FDR’s Alphabet Soup: Records of the Great Depression

HOLC (Home Owner’s Loan Corporation)   (1933-1951) RG 3.6.3  

FHA (Federal Housing Administration)  (1934-1965 absorbed into HUD) RG 31

 Cath Madden Trindle

Farm home of Elof Hansen owner of land in Yuba County, California. He owes federal land bank loan of twenty-two hundred dollars against this land (as of March 13, 1939)

• Farm home of Elof Hansen owner of land in Yuba County, California. He owes federal land bank loan of twenty-two hundred dollars against this land (as of March 13, 1939) – LOC – Farm Security Administration/Office of War Information Black-and-White Negatives

Prior to the Depression fewer than 40% of U.S. households owned their own homes.   Mortgages were not consumer friendly.  For example, an 80% mortgage meant making a down payment of 80% of the purchase price. The typical term was 3 to 5 years with a balloon payment at the end.  Available funding was limited to 50% of the home’s value.

As the depression deepened, many households were unable to come up with the required balloon payments.  The financial turmoil made it difficult to find a bank willing to extend a new loan.  Families began to lose their homes.

In an effort to keep people in their homes, the Homeowner’s Refinancing fhaAct established the Home Owner’s Loan Corporation (HOLC).  When he signed the act on 13 Jun 1933, Franklin D. Roosevelt stated “The Act extends the same principle of relief to home owners as we have already extended to farm owners. Furthermore, the Act extends this relief not only to people who have borrowed money on their homes but also to their mortgage creditors.”

The HOLC issued bonds and then used the bonds to purchase the mortgage loans of  home owners who were having problems making the payments “through no fault of their own.” The loans were then refinanced for the buyers.  Non-farm homes worth less than $20,000 were eligible for the modifications.  Typical borrowers were more than two years behind on both mortgage and property tax payments.

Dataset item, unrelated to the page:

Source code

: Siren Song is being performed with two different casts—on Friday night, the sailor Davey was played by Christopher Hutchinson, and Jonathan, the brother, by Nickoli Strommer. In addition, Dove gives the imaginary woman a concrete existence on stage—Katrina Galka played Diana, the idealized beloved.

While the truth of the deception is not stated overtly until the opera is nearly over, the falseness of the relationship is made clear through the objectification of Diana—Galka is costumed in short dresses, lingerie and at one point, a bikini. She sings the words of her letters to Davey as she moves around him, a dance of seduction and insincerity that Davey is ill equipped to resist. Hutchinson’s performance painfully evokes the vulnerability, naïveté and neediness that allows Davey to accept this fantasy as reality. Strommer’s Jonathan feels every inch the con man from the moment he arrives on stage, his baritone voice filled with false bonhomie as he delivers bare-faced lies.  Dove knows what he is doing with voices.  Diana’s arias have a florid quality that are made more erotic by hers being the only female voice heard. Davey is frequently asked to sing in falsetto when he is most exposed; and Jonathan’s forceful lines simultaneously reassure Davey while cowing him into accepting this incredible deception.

Between 1933 and 1935 the HOLC made just over one million loans.  At that point they stopped making loans focused on repayments.  Eventually about 20% of the loans failed.  Borrowers who were more than a year behind on payments to the HOLC faced foreclosure.  Homes that were repossessed were refurbished and rented out until they could be resold.  More than 800,000 of the loans were repaid, many early.  In 1951 HOLC closed operations and sold the last of its assets to private lenders.  The nearly thirty year operation turned a small profit.

As new loans from the HOLC ended, the Federal Housing Administration, which had been created by passage of the National Housing Act (48 Stat. 1246) on 27 Jun 1934 stepped in.  The focus of the FHA was to stimulate the growth of the building industry.  The FHA promised a stable future by providing the funds necessary to construct low-income housing.  They also encouraged residential repair and modernization.

 

The FHA sought to stimulate homeownership by providing mortgage insurance and regulating interest rates. Over time, the agency has contributed to a dramatic increase in the number of homeowners, across a diverse income-scale. Early programs especially increased the market for single family homes.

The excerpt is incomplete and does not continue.